▶ **Description of the task**:
Only the lines from the beginning of the data below through the line containing "Then along this" belong in the response, each copied exactly.

▶ **Dataset excerpts**:
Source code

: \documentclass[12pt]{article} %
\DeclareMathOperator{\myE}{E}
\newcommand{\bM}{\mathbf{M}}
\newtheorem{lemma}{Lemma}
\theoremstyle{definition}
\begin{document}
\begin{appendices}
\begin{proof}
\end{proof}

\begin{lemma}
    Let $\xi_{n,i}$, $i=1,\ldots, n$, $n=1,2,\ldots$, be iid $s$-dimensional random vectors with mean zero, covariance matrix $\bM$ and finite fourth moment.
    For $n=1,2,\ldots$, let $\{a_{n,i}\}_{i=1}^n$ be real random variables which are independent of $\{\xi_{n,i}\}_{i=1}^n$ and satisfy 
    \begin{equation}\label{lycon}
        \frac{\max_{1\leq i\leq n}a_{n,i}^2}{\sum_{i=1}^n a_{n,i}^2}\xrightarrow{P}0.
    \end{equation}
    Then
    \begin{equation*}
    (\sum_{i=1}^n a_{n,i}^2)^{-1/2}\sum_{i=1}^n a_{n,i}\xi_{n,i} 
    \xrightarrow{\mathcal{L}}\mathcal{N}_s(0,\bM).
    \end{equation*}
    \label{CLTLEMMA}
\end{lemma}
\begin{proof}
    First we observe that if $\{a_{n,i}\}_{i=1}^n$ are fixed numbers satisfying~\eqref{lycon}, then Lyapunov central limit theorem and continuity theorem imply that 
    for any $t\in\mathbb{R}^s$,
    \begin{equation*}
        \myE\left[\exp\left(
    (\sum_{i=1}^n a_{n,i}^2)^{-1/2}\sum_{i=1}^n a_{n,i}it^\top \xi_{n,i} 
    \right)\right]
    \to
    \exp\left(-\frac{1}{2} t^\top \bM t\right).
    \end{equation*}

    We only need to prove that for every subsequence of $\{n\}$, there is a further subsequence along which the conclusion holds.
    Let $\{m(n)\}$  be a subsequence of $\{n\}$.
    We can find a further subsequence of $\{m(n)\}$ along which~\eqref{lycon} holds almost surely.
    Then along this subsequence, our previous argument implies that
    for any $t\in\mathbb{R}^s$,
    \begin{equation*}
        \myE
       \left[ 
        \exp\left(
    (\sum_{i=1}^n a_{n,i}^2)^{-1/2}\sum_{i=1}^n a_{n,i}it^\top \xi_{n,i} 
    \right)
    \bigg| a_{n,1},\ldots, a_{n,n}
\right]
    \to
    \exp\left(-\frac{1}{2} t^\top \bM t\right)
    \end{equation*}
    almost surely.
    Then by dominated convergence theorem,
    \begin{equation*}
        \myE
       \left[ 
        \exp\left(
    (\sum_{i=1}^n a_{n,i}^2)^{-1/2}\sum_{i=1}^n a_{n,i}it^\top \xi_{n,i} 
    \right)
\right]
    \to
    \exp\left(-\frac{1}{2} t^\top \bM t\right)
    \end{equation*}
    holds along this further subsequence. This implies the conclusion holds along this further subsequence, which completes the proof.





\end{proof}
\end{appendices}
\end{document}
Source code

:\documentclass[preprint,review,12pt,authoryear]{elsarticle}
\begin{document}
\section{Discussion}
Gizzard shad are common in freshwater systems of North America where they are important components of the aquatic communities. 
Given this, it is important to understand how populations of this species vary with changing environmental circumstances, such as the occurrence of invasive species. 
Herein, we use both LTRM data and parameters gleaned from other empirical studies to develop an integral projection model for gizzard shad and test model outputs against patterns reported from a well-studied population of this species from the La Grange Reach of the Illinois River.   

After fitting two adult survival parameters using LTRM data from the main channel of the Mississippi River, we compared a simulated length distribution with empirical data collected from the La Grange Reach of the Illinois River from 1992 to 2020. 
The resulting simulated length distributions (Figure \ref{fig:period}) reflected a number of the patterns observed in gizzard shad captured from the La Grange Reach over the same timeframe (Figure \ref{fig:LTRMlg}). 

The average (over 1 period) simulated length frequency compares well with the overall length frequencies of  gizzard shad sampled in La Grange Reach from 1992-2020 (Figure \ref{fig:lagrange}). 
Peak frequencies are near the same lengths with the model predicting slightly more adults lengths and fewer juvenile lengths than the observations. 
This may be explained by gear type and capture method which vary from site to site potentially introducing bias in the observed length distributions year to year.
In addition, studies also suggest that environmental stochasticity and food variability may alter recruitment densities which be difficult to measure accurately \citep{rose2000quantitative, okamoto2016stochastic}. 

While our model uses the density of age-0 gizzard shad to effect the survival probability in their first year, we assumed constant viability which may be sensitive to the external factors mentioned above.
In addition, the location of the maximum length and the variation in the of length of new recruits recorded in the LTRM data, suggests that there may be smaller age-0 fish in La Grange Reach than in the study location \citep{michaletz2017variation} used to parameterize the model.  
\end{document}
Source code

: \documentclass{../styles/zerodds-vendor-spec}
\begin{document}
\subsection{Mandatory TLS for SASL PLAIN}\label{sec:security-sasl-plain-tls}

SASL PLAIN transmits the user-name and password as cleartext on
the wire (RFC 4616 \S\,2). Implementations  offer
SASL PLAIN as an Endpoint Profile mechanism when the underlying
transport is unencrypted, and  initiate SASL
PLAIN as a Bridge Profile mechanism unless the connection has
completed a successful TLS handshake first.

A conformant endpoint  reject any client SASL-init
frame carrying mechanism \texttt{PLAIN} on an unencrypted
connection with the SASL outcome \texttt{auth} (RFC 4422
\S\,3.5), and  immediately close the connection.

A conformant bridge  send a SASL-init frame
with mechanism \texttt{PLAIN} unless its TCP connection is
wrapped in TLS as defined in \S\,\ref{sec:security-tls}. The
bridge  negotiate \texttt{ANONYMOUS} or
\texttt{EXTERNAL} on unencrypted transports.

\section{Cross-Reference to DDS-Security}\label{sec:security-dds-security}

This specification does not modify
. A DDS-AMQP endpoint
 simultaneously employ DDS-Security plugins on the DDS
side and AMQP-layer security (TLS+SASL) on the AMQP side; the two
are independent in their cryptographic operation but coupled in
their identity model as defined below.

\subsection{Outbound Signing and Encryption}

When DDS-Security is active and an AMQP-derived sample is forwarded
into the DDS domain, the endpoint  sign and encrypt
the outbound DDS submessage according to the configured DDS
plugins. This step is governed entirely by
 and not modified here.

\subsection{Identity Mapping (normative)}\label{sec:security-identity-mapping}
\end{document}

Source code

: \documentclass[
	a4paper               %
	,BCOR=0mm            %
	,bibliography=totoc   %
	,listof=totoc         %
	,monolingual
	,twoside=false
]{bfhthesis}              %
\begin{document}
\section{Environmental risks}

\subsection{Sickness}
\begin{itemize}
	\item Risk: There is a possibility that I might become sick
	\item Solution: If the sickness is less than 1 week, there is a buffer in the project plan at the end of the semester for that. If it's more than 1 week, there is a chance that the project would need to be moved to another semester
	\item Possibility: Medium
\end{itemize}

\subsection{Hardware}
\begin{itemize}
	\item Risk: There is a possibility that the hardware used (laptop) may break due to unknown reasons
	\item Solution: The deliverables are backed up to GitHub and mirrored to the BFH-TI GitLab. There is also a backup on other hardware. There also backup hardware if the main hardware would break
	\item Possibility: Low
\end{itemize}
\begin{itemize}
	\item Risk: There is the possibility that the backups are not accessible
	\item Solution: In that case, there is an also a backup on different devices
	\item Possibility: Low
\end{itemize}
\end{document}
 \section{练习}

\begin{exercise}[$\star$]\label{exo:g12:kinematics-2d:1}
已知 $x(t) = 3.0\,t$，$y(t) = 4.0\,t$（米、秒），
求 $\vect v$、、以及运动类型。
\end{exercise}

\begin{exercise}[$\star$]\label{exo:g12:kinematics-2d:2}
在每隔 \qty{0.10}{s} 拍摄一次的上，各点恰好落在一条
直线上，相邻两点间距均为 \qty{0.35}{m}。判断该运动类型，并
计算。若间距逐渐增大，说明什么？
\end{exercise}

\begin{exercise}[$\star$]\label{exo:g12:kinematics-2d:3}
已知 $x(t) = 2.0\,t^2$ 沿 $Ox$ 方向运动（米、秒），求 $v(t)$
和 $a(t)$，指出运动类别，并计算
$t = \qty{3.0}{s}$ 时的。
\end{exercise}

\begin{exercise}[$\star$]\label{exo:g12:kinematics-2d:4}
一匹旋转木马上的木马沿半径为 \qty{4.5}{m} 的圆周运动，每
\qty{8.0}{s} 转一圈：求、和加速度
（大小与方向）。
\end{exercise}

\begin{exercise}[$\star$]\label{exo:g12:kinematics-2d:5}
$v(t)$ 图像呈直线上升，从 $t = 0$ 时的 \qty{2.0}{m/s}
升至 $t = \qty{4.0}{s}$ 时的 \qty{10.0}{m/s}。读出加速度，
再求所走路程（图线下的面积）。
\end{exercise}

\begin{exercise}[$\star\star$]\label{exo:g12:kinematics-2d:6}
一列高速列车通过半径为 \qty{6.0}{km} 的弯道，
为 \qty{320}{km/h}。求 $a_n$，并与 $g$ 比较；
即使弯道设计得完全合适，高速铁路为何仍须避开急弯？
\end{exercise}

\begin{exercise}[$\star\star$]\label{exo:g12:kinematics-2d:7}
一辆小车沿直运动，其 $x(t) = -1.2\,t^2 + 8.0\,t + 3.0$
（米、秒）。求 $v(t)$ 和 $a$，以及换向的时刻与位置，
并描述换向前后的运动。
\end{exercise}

▶ **The answer**:
Source code

: \documentclass[12pt]{article} %
\DeclareMathOperator{\myE}{E}
\newcommand{\bM}{\mathbf{M}}
\newtheorem{lemma}{Lemma}
\theoremstyle{definition}
\begin{document}
\begin{appendices}
\begin{proof}
\end{proof}

\begin{lemma}
    Let $\xi_{n,i}$, $i=1,\ldots, n$, $n=1,2,\ldots$, be iid $s$-dimensional random vectors with mean zero, covariance matrix $\bM$ and finite fourth moment.
    For $n=1,2,\ldots$, let $\{a_{n,i}\}_{i=1}^n$ be real random variables which are independent of $\{\xi_{n,i}\}_{i=1}^n$ and satisfy 
    \begin{equation}\label{lycon}
        \frac{\max_{1\leq i\leq n}a_{n,i}^2}{\sum_{i=1}^n a_{n,i}^2}\xrightarrow{P}0.
    \end{equation}
    Then
    \begin{equation*}
    (\sum_{i=1}^n a_{n,i}^2)^{-1/2}\sum_{i=1}^n a_{n,i}\xi_{n,i} 
    \xrightarrow{\mathcal{L}}\mathcal{N}_s(0,\bM).
    \end{equation*}
    \label{CLTLEMMA}
\end{lemma}
\begin{proof}
    First we observe that if $\{a_{n,i}\}_{i=1}^n$ are fixed numbers satisfying~\eqref{lycon}, then Lyapunov central limit theorem and continuity theorem imply that 
    for any $t\in\mathbb{R}^s$,
    \begin{equation*}
        \myE\left[\exp\left(
    (\sum_{i=1}^n a_{n,i}^2)^{-1/2}\sum_{i=1}^n a_{n,i}it^\top \xi_{n,i} 
    \right)\right]
    \to
    \exp\left(-\frac{1}{2} t^\top \bM t\right).
    \end{equation*}

    We only need to prove that for every subsequence of $\{n\}$, there is a further subsequence along which the conclusion holds.
    Let $\{m(n)\}$  be a subsequence of $\{n\}$.
    We can find a further subsequence of $\{m(n)\}$ along which~\eqref{lycon} holds almost surely.
    Then along this subsequence, our previous argument implies that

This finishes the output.